The importance of acting responsible when prescribing Ozempic—and any drug

While some risks of these drugs are concerning, assessing side effects is not a new phenomenon in modern medicine. When starting a medication, it is always important to check in with patients about how their treatment affects them, says Dr. Ali.

Ideally, if doctors are acting responsibly and titrating patients from a low to higher dose, they should be able to assess side effects throughout the course of treatment and stop the medication if needed, he adds. Some less severe side effects, like nausea, constipation, or diarrhea, may be present when a patient begins Ozempic but can go away.
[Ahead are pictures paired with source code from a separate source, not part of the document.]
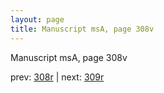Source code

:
 ```yaml
---
layout: page
title: Manuscript msA, page 308v
---
```


Manuscript msA, page 308v

prev:  [308r](../308r) | next:  [309r](../309r)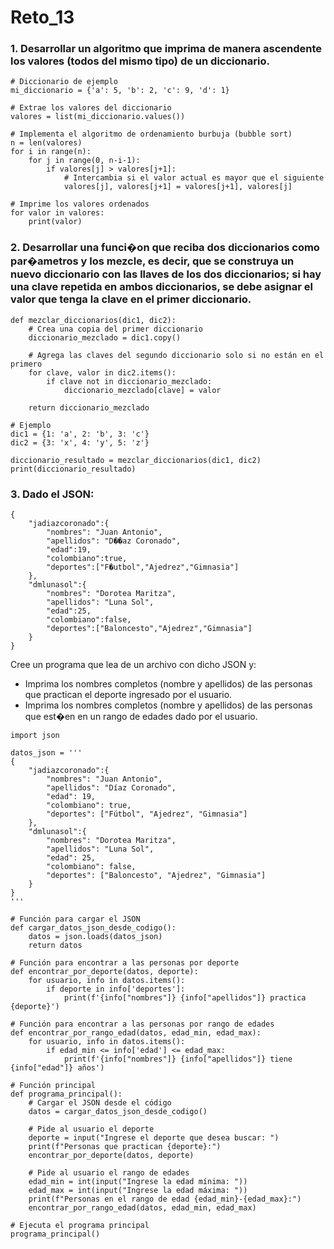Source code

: # Reto_13

### 1. Desarrollar un algoritmo que imprima de manera ascendente los valores (todos del mismo tipo) de un diccionario.
```
# Diccionario de ejemplo
mi_diccionario = {'a': 5, 'b': 2, 'c': 9, 'd': 1}

# Extrae los valores del diccionario
valores = list(mi_diccionario.values())

# Implementa el algoritmo de ordenamiento burbuja (bubble sort)
n = len(valores)
for i in range(n):
    for j in range(0, n-i-1):
        if valores[j] > valores[j+1]:
            # Intercambia si el valor actual es mayor que el siguiente
            valores[j], valores[j+1] = valores[j+1], valores[j]

# Imprime los valores ordenados
for valor in valores:
    print(valor)
```
### 2. Desarrollar una funci�on que reciba dos diccionarios como par�ametros y los mezcle, es decir, que se construya un nuevo diccionario con las llaves de los dos diccionarios; si hay una clave repetida en ambos diccionarios, se debe asignar el valor que tenga la clave en el primer diccionario.
```
def mezclar_diccionarios(dic1, dic2):
    # Crea una copia del primer diccionario
    diccionario_mezclado = dic1.copy()
    
    # Agrega las claves del segundo diccionario solo si no están en el primero
    for clave, valor in dic2.items():
        if clave not in diccionario_mezclado:
            diccionario_mezclado[clave] = valor
            
    return diccionario_mezclado

# Ejemplo
dic1 = {1: 'a', 2: 'b', 3: 'c'}
dic2 = {3: 'x', 4: 'y', 5: 'z'}

diccionario_resultado = mezclar_diccionarios(dic1, dic2)
print(diccionario_resultado)
```

### 3. Dado el JSON:
```
{
	"jadiazcoronado":{
		"nombres": "Juan Antonio",
		"apellidos": "D��az Coronado",
		"edad":19,
		"colombiano":true,
		"deportes":["F�utbol","Ajedrez","Gimnasia"]
	},
	"dmlunasol":{
		"nombres": "Dorotea Maritza",
		"apellidos": "Luna Sol",
		"edad":25,
		"colombiano":false,
		"deportes":["Baloncesto","Ajedrez","Gimnasia"]
	}
}
```
Cree un programa que lea de un archivo con dicho JSON y:

* Imprima los nombres completos (nombre y apellidos) de las personas que practican el deporte ingresado por el usuario.
* Imprima los nombres completos (nombre y apellidos) de las personas que est�en en un rango de edades dado por el usuario.
```
import json

datos_json = '''
{
    "jadiazcoronado":{
        "nombres": "Juan Antonio",
        "apellidos": "Díaz Coronado",
        "edad": 19,
        "colombiano": true,
        "deportes": ["Fútbol", "Ajedrez", "Gimnasia"]
    },
    "dmlunasol":{
        "nombres": "Dorotea Maritza",
        "apellidos": "Luna Sol",
        "edad": 25,
        "colombiano": false,
        "deportes": ["Baloncesto", "Ajedrez", "Gimnasia"]
    }
}
'''

# Función para cargar el JSON
def cargar_datos_json_desde_codigo():
    datos = json.loads(datos_json)
    return datos

# Función para encontrar a las personas por deporte
def encontrar_por_deporte(datos, deporte):
    for usuario, info in datos.items():
        if deporte in info['deportes']:
            print(f'{info["nombres"]} {info["apellidos"]} practica {deporte}')

# Función para encontrar a las personas por rango de edades
def encontrar_por_rango_edad(datos, edad_min, edad_max):
    for usuario, info in datos.items():
        if edad_min <= info['edad'] <= edad_max:
            print(f'{info["nombres"]} {info["apellidos"]} tiene {info["edad"]} años')

# Función principal
def programa_principal():
    # Cargar el JSON desde el código
    datos = cargar_datos_json_desde_codigo()

    # Pide al usuario el deporte
    deporte = input("Ingrese el deporte que desea buscar: ")
    print(f"Personas que practican {deporte}:")
    encontrar_por_deporte(datos, deporte)
    
    # Pide al usuario el rango de edades
    edad_min = int(input("Ingrese la edad mínima: "))
    edad_max = int(input("Ingrese la edad máxima: "))
    print(f"Personas en el rango de edad {edad_min}-{edad_max}:")
    encontrar_por_rango_edad(datos, edad_min, edad_max)

# Ejecuta el programa principal
programa_principal()
```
“No matter what medication is prescribed, there will be a serious side effect for somebody, somewhere,” Dr. Ali says. “We typically start at the lowest dose and increase over a period of time…allow[ing] patients to acclimate to the side effects or see [fewer] side effects over time,” he explains.

What this means for you

Some medical and legal authorities are assessing Ozempic’s risks, including gastroparesis and suicidal thoughts. Doctors say that the medication’s risk profile is not higher than those of other approved medications but that it is important to check in with patients for side effects before, during, and following a course of treatment.